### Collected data

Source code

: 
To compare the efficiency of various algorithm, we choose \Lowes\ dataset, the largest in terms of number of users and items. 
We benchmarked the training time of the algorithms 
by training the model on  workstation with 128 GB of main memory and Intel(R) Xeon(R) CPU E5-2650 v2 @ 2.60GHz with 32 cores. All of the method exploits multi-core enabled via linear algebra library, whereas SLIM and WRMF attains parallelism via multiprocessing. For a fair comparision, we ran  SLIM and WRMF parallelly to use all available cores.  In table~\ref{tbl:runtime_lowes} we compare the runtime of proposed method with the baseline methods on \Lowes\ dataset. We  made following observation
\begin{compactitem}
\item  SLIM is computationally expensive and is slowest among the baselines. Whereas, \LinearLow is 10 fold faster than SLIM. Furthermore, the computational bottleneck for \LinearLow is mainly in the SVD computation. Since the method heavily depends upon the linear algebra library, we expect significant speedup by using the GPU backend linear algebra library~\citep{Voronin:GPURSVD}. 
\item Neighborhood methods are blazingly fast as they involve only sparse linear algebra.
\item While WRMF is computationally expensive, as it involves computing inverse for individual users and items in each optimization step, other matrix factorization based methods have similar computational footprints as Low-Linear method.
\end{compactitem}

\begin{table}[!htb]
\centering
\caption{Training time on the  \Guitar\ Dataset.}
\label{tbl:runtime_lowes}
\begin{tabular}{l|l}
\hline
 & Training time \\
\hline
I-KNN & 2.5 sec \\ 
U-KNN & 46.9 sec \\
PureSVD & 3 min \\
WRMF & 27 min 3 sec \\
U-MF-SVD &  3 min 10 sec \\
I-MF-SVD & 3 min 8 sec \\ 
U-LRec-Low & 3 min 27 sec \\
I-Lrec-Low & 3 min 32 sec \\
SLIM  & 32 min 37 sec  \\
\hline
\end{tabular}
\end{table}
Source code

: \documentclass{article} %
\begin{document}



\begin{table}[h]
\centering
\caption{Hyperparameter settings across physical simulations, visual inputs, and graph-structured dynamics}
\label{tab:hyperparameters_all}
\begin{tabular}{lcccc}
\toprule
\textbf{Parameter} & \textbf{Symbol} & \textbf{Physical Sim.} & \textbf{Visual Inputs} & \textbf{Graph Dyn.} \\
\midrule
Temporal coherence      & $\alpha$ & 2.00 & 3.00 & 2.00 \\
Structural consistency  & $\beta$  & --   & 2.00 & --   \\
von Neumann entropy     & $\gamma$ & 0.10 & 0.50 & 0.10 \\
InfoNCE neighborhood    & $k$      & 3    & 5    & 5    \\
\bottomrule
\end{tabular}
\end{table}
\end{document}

### Aim of the task
Begin at the first line of the records above and restate each line word for word, stopping after the line with "We benchmarked the".

### Result of the exercise
Source code

: 
To compare the efficiency of various algorithm, we choose \Lowes\ dataset, the largest in terms of number of users and items. 
We benchmarked the training time of the algorithms 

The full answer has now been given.